Reid Barton (Nov 11 2021 at 14:31):

I don't know, but it works in Lean 3 now:

class Vec (X : Type) -- extends Add X, Inhabited X

class Vec' (X : Type) extends Vec X

def differential {X Y : Type} [Vec X] [Vec Y] (f : X  Y) (x dx : X) : Y := f dx

@[simp]
theorem differential_of_linear {X Y : Type} [Vec X] [Vec Y] (f : X  Y) (x dx : X)
        : differential f x dx = f dx := by simp[differential]

example {X Y : Type} [Vec X] [Vec Y] (f : X  Y) (x dx : X)
        : differential f x dx = f dx := by simp

instance : Vec nat := ⟨⟩
instance : Vec' nat := ⟨⟩

set_option trace.simplify.rewrite true
example {Y : Type} [Vec Y] (f : nat  Y) (x dx : nat)
        : @differential _ _ Vec'.to_Vec _ f x dx = f dx :=
  by
    simp

Tomas Skrivan (Nov 11 2021 at 14:32):

Yeah does not work with Lean 4, I'm on nightly-2021-11-10

Tomas Skrivan (Nov 11 2021 at 14:33):

The simplifier trace:

[Meta.Tactic.simp.discharge] differential_of_linear, failed to assign instance
  Vec Nat

Tomas Skrivan (Nov 11 2021 at 14:38):

Gabriel Ebner said:

Sorry, I think I got some of the stuff wrong here.

  1. The instances are defeq after all. The instance [inst : Vec X] : Vec' X := ⟨⟩ is @Vec' X inst under the hood. I mistook it for ⟨⟨⟩⟩.
  2. It is weird that simp tries to synthesize this instance in the first place. The instance should have already been assigned via unification.
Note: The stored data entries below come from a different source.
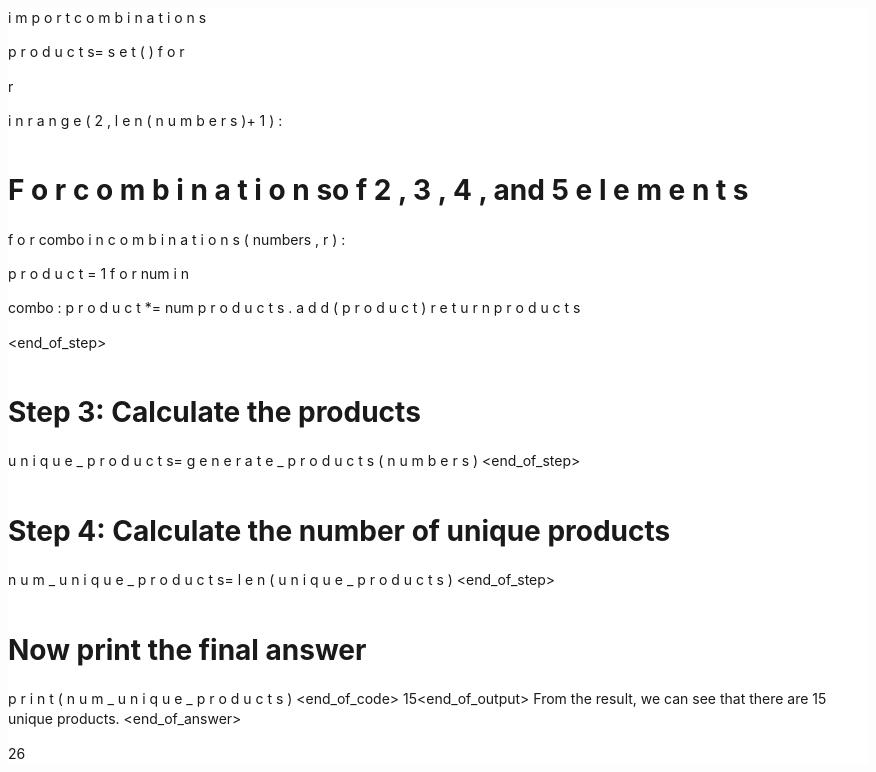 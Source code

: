 i m p o r t c o m b i n a t i o n s

p r o d u c t s= s e t ( )
f o r

r

i n r a n g e ( 2 , l e n ( n u m b e r s )+ 1 ) :

# F o r c o m b i n a t i o n so f 2 , 3 , 4 , and 5 e l e m e n t s
f o r combo i n c o m b i n a t i o n s ( numbers , r ) :

p r o d u c t = 1
f o r num i n

combo :
p r o d u c t *= num
p r o d u c t s . a d d ( p r o d u c t )
r e t u r n p r o d u c t s

<end_of_step>

# Step 3: Calculate the products
u n i q u e _ p r o d u c t s= g e n e r a t e _ p r o d u c t s ( n u m b e r s )
<end_of_step>

# Step 4: Calculate the number of unique products
n u m _ u n i q u e _ p r o d u c t s= l e n ( u n i q u e _ p r o d u c t s )
<end_of_step>

# Now print the final answer
p r i n t ( n u m _ u n i q u e _ p r o d u c t s )
<end_of_code>
<output>15<end_of_output>
<answer>From the result, we can see that there are 15 unique products.
<end_of_answer>

26

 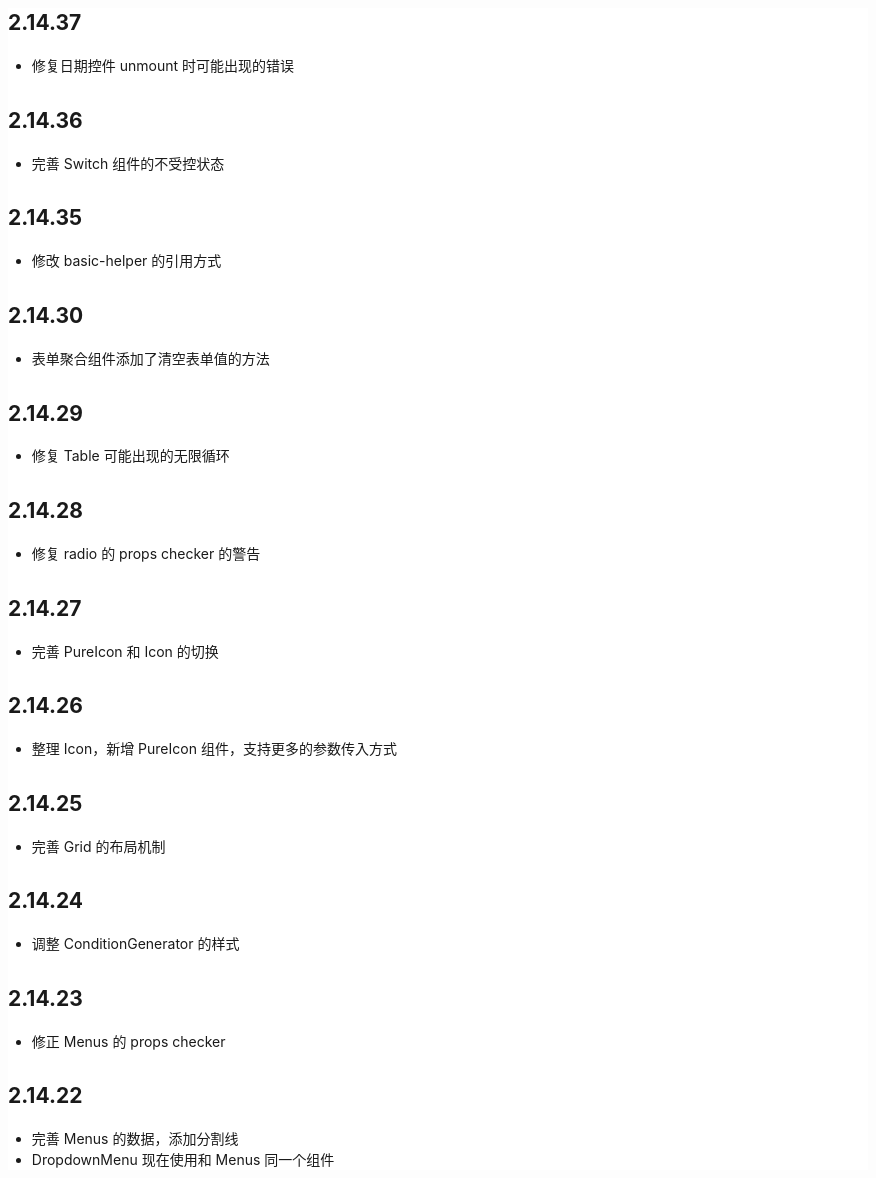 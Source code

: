 ## 2.14.37

- 修复日期控件 unmount 时可能出现的错误

## 2.14.36

- 完善 Switch 组件的不受控状态

## 2.14.35

- 修改 basic-helper 的引用方式

## 2.14.30

- 表单聚合组件添加了清空表单值的方法

## 2.14.29

- 修复 Table 可能出现的无限循环

## 2.14.28

- 修复 radio 的 props checker 的警告

## 2.14.27

- 完善 PureIcon 和 Icon 的切换

## 2.14.26

- 整理 Icon，新增 PureIcon 组件，支持更多的参数传入方式

## 2.14.25

- 完善 Grid 的布局机制

## 2.14.24

- 调整 ConditionGenerator 的样式

## 2.14.23

- 修正 Menus 的 props checker

## 2.14.22

- 完善 Menus 的数据，添加分割线
- DropdownMenu 现在使用和 Menus 同一个组件
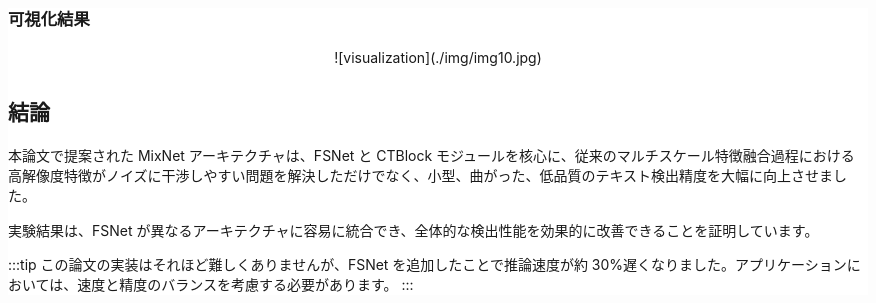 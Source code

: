 ### 可視化結果

<div align="center">
<figure style={{"width": "90%"}}>
![visualization](./img/img10.jpg)
</figure>
</div>

## 結論

本論文で提案された MixNet アーキテクチャは、FSNet と CTBlock モジュールを核心に、従来のマルチスケール特徴融合過程における高解像度特徴がノイズに干渉しやすい問題を解決しただけでなく、小型、曲がった、低品質のテキスト検出精度を大幅に向上させました。

実験結果は、FSNet が異なるアーキテクチャに容易に統合でき、全体的な検出性能を効果的に改善できることを証明しています。

:::tip
この論文の実装はそれほど難しくありませんが、FSNet を追加したことで推論速度が約 30%遅くなりました。アプリケーションにおいては、速度と精度のバランスを考慮する必要があります。
:::
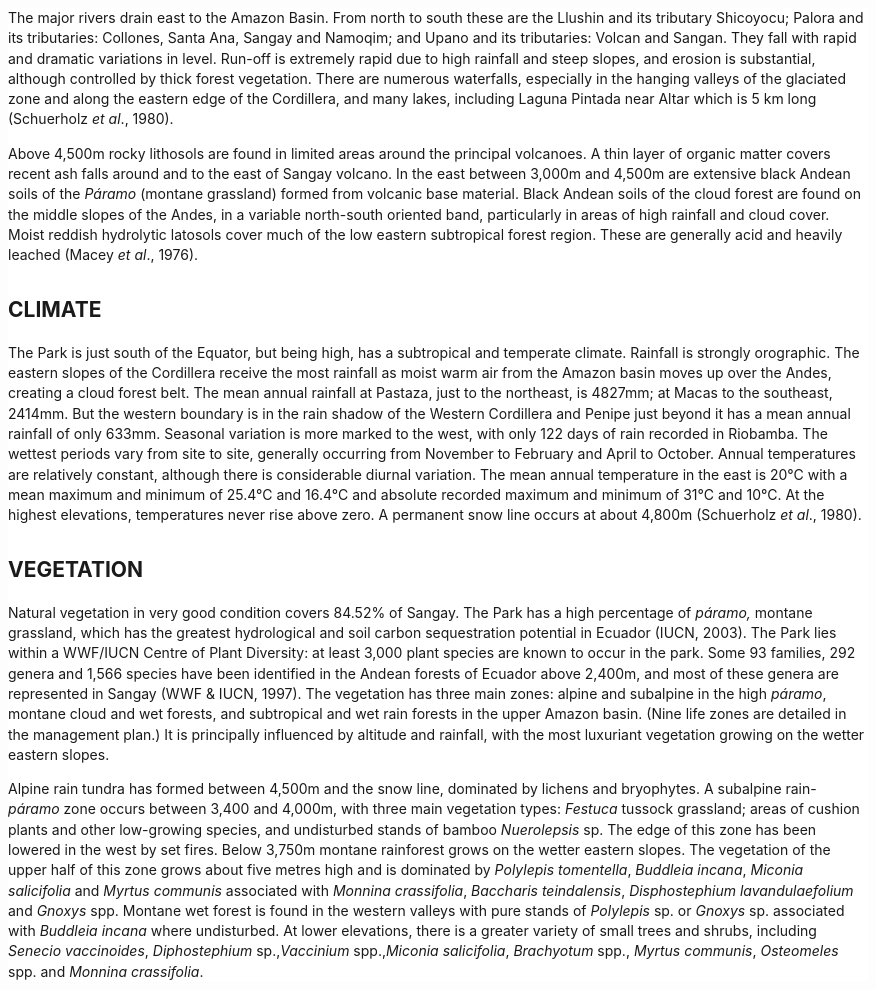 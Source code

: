 The major rivers drain east to the Amazon Basin. From north to south these are the Llushin and its tributary Shicoyocu; Palora and its tributaries: Collones, Santa Ana, Sangay and Namoqim; and Upano and its tributaries: Volcan and Sangan. They fall with rapid and dramatic variations in level. Run-off is extremely rapid due to high rainfall and steep slopes, and erosion is substantial, although controlled by thick forest vegetation. There are numerous waterfalls, especially in the hanging valleys of the glaciated zone and along the eastern edge of the Cordillera, and many lakes, including Laguna Pintada near Altar which is 5 km long (Schuerholz *et al*., 1980).

Above 4,500m rocky lithosols are found in limited areas around the principal volcanoes. A thin layer of organic matter covers recent ash falls around and to the east of Sangay volcano. In the east between 3,000m and 4,500m are extensive black Andean soils of the *Páramo* (montane grassland) formed from volcanic base material. Black Andean soils of the cloud forest are found on the middle slopes of the Andes, in a variable north-south oriented band, particularly in areas of high rainfall and cloud cover. Moist reddish hydrolytic latosols cover much of the low eastern subtropical forest region. These are generally acid and heavily leached (Macey *et al*., 1976).

CLIMATE
-------

The Park is just south of the Equator, but being high, has a subtropical and temperate climate. Rainfall is strongly orographic. The eastern slopes of the Cordillera receive the most rainfall as moist warm air from the Amazon basin moves up over the Andes, creating a cloud forest belt. The mean annual rainfall at Pastaza, just to the northeast, is 4827mm; at Macas to the southeast, 2414mm. But the western boundary is in the rain shadow of the Western Cordillera and Penipe just beyond it has a mean annual rainfall of only 633mm. Seasonal variation is more marked to the west, with only 122 days of rain recorded in Riobamba. The wettest periods vary from site to site, generally occurring from November to February and April to October. Annual temperatures are relatively constant, although there is considerable diurnal variation. The mean annual temperature in the east is 20°C with a mean maximum and minimum of 25.4°C and 16.4°C and absolute recorded maximum and minimum of 31°C and 10°C. At the highest elevations, temperatures never rise above zero. A permanent snow line occurs at about 4,800m (Schuerholz *et al*., 1980).

VEGETATION
----------

Natural vegetation in very good condition covers 84.52% of Sangay. The Park has a high percentage of *páramo,* montane grassland, which has the greatest hydrological and soil carbon sequestration potential in Ecuador (IUCN, 2003). The Park lies within a WWF/IUCN Centre of Plant Diversity: at least 3,000 plant species are known to occur in the park. Some 93 families, 292 genera and 1,566 species have been identified in the Andean forests of Ecuador above 2,400m, and most of these genera are represented in Sangay (WWF & IUCN, 1997). The vegetation has three main zones: alpine and subalpine in the high *páramo*, montane cloud and wet forests, and subtropical and wet rain forests in the upper Amazon basin. (Nine life zones are detailed in the management plan.) It is principally influenced by altitude and rainfall, with the most luxuriant vegetation growing on the wetter eastern slopes.

Alpine rain tundra has formed between 4,500m and the snow line, dominated by lichens and bryophytes. A subalpine rain-*páramo* zone occurs between 3,400 and 4,000m, with three main vegetation types: *Festuca* tussock grassland; areas of cushion plants and other low-growing species, and undisturbed stands of bamboo *Nuerolepsis* sp. The edge of this zone has been lowered in the west by set fires. Below 3,750m montane rainforest grows on the wetter eastern slopes. The vegetation of the upper half of this zone grows about five metres high and is dominated by *Polylepis tomentella*, *Buddleia incana*, *Miconia salicifolia* and *Myrtus communis* associated with *Monnina crassifolia*, *Baccharis teindalensis*, *Disphostephium lavandulaefolium* and *Gnoxys* spp. Montane wet forest is found in the western valleys with pure stands of *Polylepis* sp. or *Gnoxys* sp. associated with *Buddleia incana* where undisturbed. At lower elevations, there is a greater variety of small trees and shrubs, including *Senecio vaccinoides*, *Diphostephium* sp.,*Vaccinium* spp.,*Miconia salicifolia*, *Brachyotum* spp., *Myrtus communis*, *Osteomeles* spp. and *Monnina crassifolia*.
There is an explicit check for this in the simp code.

The (← isDefEq x val) in the function Lean.Meta.Simp.synthesizeArgs does not seem to produce correct value in this case.

Gabriel Ebner (Nov 11 2021 at 14:42):

There is an explicit check for this in the simp code.

Oh I take it back. There is a check for "is this mvar already assigned" there. But right above it is: if the argument is instance-implicit, synthesize the instance anyhow...

Tomas Skrivan (Nov 11 2021 at 16:07):

So is this a bug or a feature? :)

Tomas Skrivan (Nov 12 2021 at 09:46):

Simply fixing the transparency settings solves the problem.

I do not fully understand the definition of "definitional equality" but should the result of isDefEq depend on transparency settings? If not then the transparency fix should be applied on the level of isDefEq.